Glucocorticoids (GCs) redistribute GR from monomeric to dimeric sites at regulated genes. (A) Density heatmap of ChIP-seq reads from GR peaks at 6 a.m. with at least 2 RPM in any condition. Prednisolone (pred) treatment of WT and GR^dim mice spanned 24 h, and regulated sites in WT mice have at least a twofold difference compared with untreated controls. Top-ranked GO terms for the gained and lost sites are indicated on the left. MEME top-ranked de novo sequences are indicated on the right. See Supplemental Material for a comprehensive list of motifs. (B) GR ChIP-exo at gained sites in WT mice with or without Pred treatment.
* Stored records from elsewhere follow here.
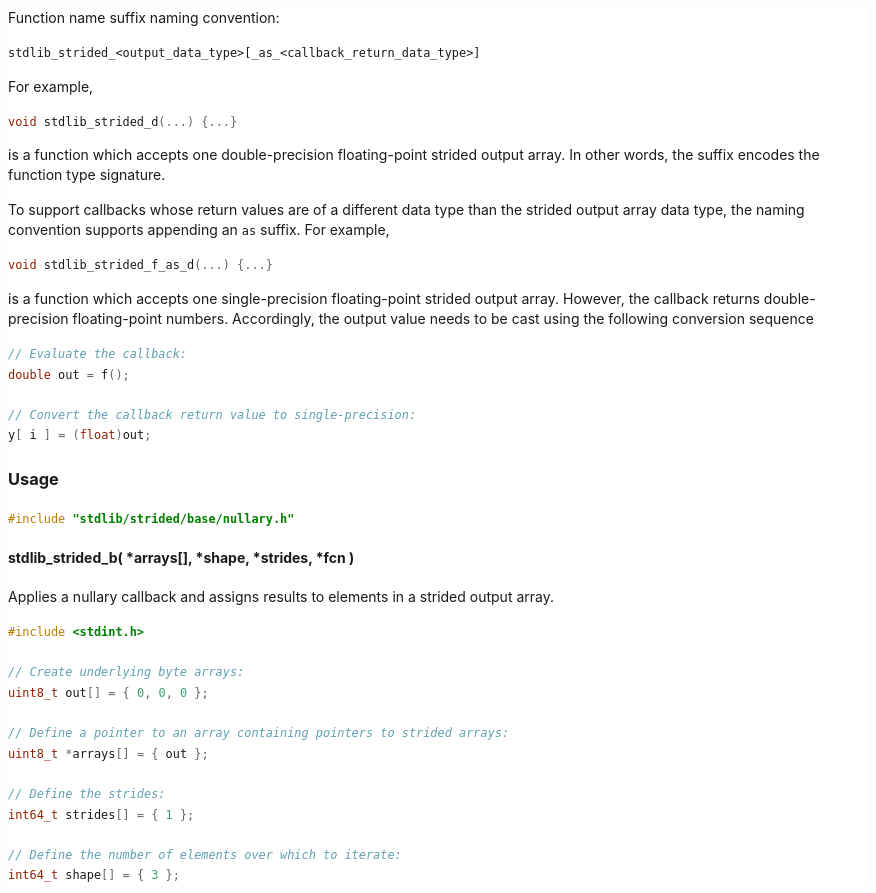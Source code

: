 

Function name suffix naming convention:

```text
stdlib_strided_<output_data_type>[_as_<callback_return_data_type>]
```

For example,



```c
void stdlib_strided_d(...) {...}
```

is a function which accepts one double-precision floating-point strided output array. In other words, the suffix encodes the function type signature.

To support callbacks whose return values are of a different data type than the strided output array data type, the naming convention supports appending an `as` suffix. For example,



```c
void stdlib_strided_f_as_d(...) {...}
```

is a function which accepts one single-precision floating-point strided output array. However, the callback returns double-precision floating-point numbers. Accordingly, the output value needs to be cast using the following conversion sequence

```c
// Evaluate the callback:
double out = f();

// Convert the callback return value to single-precision:
y[ i ] = (float)out;
```

</section>





<section class="usage">

### Usage

```c
#include "stdlib/strided/base/nullary.h"
```





#### stdlib_strided_b( \*arrays\[], \*shape, \*strides, \*fcn )

Applies a nullary callback and assigns results to elements in a strided output array.

```c
#include <stdint.h>

// Create underlying byte arrays:
uint8_t out[] = { 0, 0, 0 };

// Define a pointer to an array containing pointers to strided arrays:
uint8_t *arrays[] = { out };

// Define the strides:
int64_t strides[] = { 1 };

// Define the number of elements over which to iterate:
int64_t shape[] = { 3 };

```

[mdn-typed-array]: https://developer.mozilla.org/en-US/docs/Web/JavaScript/Reference/Global_Objects/TypedArray
[@stdlib/strided/base/binary]: https://github.com/stdlib-js/stdlib/tree/develop/lib/node_modules/%40stdlib/strided/base/binary
[@stdlib/strided/base/quaternary]: https://github.com/stdlib-js/stdlib/tree/develop/lib/node_modules/%40stdlib/strided/base/quaternary
[@stdlib/strided/base/quinary]: https://github.com/stdlib-js/stdlib/tree/develop/lib/node_modules/%40stdlib/strided/base/quinary
[@stdlib/strided/base/ternary]: https://github.com/stdlib-js/stdlib/tree/develop/lib/node_modules/%40stdlib/strided/base/ternary
[@stdlib/strided/base/unary]: https://github.com/stdlib-js/stdlib/tree/develop/lib/node_modules/%40stdlib/strided/base/unary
Average profiles (top) and density heatmaps (bottom) show the 5′ ends of the forward-stranded (red) and reverse-stranded (blue) sequence tags. (C) Box plot comparing CEBPB occupancy at sites with increased GR binding (gained) after Pred treatment. (D) Scatter plot comparing sequence tags from GR ChIP-seq in WT liver with and without Pred treatment, with sites containing up- or down-regulated RNAPII occupancy in response to Pred highlighted in red or blue, respectively. (E) Fraction of Pred-regulated genes with a transcription start site within 100 kb of a gained or lost GR binding site (top) or a non-Pred-regulated dimeric or monomeric GR binding site (bottom).